◆ Exercise details ◆
The word "DoxyCompactItemize" marks the lines to keep; find each one in the data and copy it.

(Source texts of formatted documents)
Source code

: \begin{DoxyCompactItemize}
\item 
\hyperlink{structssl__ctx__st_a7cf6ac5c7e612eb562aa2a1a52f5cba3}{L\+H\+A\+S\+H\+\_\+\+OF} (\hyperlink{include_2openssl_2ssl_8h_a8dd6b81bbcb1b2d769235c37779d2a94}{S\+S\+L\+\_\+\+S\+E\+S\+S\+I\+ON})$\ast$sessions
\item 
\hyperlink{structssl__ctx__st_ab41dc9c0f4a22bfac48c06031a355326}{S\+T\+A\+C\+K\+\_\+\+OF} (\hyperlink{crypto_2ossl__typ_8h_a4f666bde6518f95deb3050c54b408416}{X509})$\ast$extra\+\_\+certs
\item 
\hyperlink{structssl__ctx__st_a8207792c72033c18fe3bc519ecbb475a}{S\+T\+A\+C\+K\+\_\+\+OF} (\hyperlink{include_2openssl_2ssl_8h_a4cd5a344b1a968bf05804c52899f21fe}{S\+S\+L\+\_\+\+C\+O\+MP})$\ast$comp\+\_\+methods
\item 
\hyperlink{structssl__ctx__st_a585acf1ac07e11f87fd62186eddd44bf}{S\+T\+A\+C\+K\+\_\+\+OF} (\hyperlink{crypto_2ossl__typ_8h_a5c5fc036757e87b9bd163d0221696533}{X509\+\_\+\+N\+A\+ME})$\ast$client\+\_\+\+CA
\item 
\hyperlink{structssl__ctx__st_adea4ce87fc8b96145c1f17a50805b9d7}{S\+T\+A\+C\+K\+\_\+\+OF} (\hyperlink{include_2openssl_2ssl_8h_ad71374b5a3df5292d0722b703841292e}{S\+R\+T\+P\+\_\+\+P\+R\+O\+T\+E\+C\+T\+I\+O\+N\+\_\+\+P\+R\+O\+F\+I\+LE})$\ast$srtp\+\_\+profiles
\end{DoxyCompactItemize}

◆ Answer box ◆
: \begin{DoxyCompactItemize}
\end{DoxyCompactItemize}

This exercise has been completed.